Recensioni per
Italia, madre orfana
di arib

Questa storia ha ottenuto 4 recensioni.
Positive : 4
Neutre o critiche: 0


Devi essere loggato per recensire.
Registrati o fai il login.
Nuovo recensore
05/05/12, ore 16:50

   Ciao Ari,

se la patria potesse parlare, direbbe le medesime parole una per una.
L'immagine dell'Italia come una madre che si trova  ormai orfana è molto triste, ma molto bella.
In questi frangenti è difficile riuscire a pensare alla propria terra natia come a un'amorevole mamma, che vorrebbe darti le opportunità per realizzarti,
ma che - ahimè - non può fare di più che vedere i suoi figli partire in cerca di fortuna altrove.
Probabilmente, dovremmo tutti sforzarci di vedere così la nostra povera Italia.

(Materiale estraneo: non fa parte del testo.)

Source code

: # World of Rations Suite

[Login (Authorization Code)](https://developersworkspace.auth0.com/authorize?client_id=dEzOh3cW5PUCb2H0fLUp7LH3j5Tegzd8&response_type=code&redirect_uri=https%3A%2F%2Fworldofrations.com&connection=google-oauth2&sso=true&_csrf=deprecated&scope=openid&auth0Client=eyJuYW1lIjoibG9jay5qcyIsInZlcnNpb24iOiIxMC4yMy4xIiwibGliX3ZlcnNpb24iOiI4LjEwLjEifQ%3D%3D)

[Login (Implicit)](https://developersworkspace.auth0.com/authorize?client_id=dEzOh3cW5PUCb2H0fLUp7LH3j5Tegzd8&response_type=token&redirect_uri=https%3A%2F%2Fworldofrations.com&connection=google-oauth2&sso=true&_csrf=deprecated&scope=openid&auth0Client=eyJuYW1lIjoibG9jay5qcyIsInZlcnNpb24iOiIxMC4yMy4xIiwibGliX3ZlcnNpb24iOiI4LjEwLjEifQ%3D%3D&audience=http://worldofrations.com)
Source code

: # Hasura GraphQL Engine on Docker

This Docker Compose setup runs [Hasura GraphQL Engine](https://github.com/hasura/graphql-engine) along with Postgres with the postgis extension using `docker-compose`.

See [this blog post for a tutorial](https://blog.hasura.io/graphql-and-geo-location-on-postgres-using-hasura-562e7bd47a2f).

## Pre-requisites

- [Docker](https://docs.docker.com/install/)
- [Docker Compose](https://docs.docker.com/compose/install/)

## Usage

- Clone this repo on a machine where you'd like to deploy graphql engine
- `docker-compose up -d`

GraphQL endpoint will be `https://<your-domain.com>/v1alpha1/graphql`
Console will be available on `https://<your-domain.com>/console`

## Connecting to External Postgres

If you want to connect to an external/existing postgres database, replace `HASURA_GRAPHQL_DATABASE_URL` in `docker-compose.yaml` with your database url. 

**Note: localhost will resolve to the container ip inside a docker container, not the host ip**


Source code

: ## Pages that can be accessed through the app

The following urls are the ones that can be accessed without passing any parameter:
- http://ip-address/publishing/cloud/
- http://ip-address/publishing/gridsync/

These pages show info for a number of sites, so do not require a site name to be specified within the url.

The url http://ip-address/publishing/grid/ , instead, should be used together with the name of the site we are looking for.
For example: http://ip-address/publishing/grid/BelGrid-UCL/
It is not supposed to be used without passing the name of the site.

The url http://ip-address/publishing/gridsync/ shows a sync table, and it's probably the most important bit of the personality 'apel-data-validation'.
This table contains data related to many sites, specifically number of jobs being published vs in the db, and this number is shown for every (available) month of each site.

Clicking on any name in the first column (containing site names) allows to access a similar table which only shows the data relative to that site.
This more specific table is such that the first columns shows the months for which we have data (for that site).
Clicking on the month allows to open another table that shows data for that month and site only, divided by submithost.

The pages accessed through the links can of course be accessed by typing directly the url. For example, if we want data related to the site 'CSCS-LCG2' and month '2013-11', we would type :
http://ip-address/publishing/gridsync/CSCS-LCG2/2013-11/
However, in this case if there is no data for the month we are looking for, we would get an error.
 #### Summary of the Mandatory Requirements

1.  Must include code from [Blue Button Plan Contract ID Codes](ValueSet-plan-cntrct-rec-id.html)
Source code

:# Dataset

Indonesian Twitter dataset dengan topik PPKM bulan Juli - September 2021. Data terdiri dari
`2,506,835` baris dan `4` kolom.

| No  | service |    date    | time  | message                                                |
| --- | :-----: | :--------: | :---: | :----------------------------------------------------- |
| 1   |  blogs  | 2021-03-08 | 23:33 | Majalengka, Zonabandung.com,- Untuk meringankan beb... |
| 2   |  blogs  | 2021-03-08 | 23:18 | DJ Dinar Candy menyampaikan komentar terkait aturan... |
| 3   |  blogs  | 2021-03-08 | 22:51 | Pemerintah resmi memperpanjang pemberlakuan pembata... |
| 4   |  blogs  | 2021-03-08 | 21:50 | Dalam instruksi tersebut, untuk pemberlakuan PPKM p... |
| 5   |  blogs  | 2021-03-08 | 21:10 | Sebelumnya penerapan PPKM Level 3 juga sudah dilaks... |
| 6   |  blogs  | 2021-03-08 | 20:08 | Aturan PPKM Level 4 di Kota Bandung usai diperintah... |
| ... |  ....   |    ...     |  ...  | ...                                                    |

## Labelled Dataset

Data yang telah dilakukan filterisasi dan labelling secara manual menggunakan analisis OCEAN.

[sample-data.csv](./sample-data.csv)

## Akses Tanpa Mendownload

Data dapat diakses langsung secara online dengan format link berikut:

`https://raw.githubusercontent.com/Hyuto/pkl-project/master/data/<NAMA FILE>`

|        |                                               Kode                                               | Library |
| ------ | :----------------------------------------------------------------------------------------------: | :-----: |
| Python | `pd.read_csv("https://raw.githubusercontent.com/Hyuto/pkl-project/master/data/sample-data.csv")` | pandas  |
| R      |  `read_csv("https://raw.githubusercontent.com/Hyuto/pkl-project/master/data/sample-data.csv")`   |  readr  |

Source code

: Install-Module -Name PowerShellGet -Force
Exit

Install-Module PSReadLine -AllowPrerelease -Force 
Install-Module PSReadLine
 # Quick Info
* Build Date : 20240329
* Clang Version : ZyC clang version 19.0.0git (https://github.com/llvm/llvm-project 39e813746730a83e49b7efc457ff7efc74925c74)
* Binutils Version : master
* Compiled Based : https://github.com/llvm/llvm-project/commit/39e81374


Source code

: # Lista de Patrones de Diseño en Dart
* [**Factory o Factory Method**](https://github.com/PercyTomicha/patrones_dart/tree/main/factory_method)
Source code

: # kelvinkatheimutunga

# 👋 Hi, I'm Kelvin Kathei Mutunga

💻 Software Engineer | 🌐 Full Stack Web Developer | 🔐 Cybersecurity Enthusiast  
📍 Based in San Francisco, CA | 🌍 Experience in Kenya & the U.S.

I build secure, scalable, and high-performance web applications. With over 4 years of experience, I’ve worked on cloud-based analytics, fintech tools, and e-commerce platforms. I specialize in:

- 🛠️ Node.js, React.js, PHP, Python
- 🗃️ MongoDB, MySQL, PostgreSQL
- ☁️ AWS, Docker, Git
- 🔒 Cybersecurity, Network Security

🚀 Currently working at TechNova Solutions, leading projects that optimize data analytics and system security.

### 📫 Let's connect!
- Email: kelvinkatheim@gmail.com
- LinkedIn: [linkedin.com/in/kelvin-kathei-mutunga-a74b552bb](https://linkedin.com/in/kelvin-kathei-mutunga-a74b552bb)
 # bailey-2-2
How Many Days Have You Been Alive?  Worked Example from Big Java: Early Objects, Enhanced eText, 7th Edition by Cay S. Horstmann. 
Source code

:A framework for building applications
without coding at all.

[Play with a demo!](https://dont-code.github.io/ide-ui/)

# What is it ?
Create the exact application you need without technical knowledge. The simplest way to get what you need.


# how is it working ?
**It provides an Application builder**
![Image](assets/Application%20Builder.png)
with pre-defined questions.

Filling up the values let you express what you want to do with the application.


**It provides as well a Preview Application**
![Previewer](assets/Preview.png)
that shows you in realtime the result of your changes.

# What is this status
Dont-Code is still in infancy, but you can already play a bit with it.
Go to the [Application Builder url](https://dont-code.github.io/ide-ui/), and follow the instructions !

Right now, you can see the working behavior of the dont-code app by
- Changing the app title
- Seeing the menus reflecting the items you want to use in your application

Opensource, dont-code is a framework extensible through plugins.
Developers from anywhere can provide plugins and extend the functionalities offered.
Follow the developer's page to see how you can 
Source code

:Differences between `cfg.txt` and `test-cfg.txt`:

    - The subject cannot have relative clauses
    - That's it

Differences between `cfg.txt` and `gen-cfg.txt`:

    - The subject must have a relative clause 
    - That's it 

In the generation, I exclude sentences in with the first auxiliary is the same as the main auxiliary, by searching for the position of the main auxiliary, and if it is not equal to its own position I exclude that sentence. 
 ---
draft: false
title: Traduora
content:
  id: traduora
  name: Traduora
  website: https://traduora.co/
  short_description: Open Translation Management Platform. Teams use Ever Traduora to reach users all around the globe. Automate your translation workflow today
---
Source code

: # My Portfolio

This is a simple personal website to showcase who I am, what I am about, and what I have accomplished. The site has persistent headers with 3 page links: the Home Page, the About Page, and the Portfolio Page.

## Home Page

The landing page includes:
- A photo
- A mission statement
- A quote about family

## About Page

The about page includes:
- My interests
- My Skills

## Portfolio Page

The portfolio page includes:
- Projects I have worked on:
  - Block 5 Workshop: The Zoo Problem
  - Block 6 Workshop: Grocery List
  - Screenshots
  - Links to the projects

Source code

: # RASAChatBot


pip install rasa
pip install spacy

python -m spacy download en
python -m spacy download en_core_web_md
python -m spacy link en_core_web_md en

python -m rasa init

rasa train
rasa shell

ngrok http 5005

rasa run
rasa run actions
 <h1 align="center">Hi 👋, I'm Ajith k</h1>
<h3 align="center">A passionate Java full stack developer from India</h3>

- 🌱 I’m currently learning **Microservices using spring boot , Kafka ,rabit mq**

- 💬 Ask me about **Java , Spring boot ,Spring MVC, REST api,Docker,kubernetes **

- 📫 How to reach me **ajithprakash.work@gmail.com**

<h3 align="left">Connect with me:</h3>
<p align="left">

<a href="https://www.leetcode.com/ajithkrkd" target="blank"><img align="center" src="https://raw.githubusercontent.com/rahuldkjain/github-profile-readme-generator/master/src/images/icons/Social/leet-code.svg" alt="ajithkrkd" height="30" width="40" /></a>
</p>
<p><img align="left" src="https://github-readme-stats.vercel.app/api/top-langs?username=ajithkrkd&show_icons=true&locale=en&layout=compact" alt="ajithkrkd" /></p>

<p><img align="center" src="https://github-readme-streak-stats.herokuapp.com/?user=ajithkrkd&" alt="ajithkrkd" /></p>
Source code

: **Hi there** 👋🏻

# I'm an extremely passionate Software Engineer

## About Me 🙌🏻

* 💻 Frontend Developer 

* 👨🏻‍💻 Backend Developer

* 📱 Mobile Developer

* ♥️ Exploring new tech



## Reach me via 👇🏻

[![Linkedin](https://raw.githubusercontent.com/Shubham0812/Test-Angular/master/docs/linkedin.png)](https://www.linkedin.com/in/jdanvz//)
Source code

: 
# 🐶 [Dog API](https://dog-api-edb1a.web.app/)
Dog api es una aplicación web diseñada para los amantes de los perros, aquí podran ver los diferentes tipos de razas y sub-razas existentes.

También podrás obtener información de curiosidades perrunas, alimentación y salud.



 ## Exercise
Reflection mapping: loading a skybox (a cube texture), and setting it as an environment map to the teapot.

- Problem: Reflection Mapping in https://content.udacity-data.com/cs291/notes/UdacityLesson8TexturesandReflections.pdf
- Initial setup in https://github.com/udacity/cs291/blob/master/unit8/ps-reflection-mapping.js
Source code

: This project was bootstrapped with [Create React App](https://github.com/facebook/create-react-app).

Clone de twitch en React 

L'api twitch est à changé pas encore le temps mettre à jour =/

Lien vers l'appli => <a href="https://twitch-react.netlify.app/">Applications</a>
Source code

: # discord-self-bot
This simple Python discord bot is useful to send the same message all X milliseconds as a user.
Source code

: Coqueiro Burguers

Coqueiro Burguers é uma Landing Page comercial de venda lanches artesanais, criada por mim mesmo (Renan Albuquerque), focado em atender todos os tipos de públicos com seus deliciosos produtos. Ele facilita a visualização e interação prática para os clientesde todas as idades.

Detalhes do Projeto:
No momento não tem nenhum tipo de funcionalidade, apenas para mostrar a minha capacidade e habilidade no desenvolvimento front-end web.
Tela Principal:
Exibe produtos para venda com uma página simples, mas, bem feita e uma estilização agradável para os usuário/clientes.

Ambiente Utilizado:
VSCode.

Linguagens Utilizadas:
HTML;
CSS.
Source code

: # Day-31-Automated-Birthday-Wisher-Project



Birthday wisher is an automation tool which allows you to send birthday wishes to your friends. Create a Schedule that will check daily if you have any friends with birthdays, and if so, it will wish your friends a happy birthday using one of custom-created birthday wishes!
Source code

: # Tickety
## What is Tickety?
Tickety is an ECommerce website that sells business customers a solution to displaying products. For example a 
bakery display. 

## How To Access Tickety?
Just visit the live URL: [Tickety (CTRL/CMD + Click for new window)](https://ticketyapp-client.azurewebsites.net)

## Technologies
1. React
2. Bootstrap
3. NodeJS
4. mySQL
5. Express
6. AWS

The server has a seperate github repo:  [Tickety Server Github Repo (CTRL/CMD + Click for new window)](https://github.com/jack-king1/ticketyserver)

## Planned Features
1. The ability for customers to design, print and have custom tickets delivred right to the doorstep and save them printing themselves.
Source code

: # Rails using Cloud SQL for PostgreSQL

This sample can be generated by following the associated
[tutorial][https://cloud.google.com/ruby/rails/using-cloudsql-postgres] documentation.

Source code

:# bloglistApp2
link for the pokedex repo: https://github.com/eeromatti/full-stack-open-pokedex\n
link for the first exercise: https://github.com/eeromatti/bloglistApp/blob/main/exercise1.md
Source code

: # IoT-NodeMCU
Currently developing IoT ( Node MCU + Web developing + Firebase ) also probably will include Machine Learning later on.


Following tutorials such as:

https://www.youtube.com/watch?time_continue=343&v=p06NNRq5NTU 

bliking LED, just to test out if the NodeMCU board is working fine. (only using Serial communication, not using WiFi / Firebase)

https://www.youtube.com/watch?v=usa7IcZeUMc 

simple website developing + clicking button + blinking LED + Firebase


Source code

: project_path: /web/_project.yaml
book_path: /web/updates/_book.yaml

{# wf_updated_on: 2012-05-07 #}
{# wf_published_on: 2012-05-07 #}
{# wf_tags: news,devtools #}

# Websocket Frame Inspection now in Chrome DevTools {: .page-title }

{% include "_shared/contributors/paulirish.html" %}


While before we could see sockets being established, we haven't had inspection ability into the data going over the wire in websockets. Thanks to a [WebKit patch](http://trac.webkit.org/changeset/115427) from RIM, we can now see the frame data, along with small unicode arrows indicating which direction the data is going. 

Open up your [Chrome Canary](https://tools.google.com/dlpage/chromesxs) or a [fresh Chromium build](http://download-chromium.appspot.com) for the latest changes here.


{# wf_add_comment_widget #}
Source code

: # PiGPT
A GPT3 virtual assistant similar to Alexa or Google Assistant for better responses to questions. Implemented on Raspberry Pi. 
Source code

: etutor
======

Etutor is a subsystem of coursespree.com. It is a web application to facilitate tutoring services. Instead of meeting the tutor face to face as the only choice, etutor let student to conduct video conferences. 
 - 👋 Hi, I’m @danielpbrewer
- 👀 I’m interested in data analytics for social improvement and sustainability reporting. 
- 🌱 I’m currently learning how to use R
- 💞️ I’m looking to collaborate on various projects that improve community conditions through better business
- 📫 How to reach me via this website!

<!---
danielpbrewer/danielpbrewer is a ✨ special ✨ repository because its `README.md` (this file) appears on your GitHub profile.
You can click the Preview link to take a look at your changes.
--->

Complimenti! Arriva dritta al cuore, facendo riflettere (anche se le riflessioni sono per lo più amare...).

Come al solito, leggere le cose scritte da te è un piacere visto che scrivi sempre così bene sia per lo stile, sia per la profondità ;)

Un bacione,
Ale.

Recensore Master
04/05/12, ore 19:18

Non so perchè ma a me le tue parole hanno ricordato molto la canzone " Generale" e purtroppo adesso come allora queste parole sono vere, certo i figli di questa Italia non si allontanano per la guerra ( per fortuna) ma per cercare di sopravvivere e di andare avanti in una maniera dignitosa...ma sono parole vere e sullo stile non ho niente da dire, sei perfetta come sempre :)) un bacione !!

Recensore Veterano
04/05/12, ore 17:34

Bellissima! Un ritmo molto bello e malinconico, simile ad una ballata, e concordo con te sul fatto che sia molto triste e sì, anche frustrante. Parecchie persone tendono a credere che non sia così importante dove vai a finire, dove lavori, dove fai i soldi. Non è così. Un Paese non vale l'altro, questo è quello che vuole farci credere la faccia scura della globalizzazione. Un Paese è fatto dalla gente che ci abita, dalla gente per cui quel pezzo di cielo, quel muretto o quella piazza hanno un significato, altrimenti muore. Ma non è una morte indolore, perchè quella morte uccide anche un pezzetto di chi quel Paese lo ha amato, e non serve a niente dirci di non fare i nostalgici: senza dare importanza a queste cose l'uomo non sarebbe uomo, e non avrebbe senso smettere di commuoversi per aver reciso il legame ancestrale con la propria terra e stare meglio se questo significa disumanizzarsi. E perdere un po' di felicità.
Ho letto da poco "L'ombra di quel che eravamo" di Sepulveda, dove i cileni e i cubani in esilio tornano al loro paese e scoprono che il paese dei ricordi è rimasto, appunto, nei loro ricordi di un tempo ormai finito. Ecco, noi giovani siamo esuli, in parte volontari, in parte costretti.
Il prossimo anno inizio l'università e farò del mio meglio per rimanere in Italia.
Grazie per la bella poesia!

Recensore Master
04/05/12, ore 17:12

Non è una visione allegra, ma purtroppo molto veritiera. Una posia col sapore d'altri tempi, ma quel tocco di modernità che la rende fin troppo attuale. Mi ricorda, ma non saprei dire perché, una vecchia canzone goliardica risorgimentale, forse per il ritmo o la personificazione così dolente.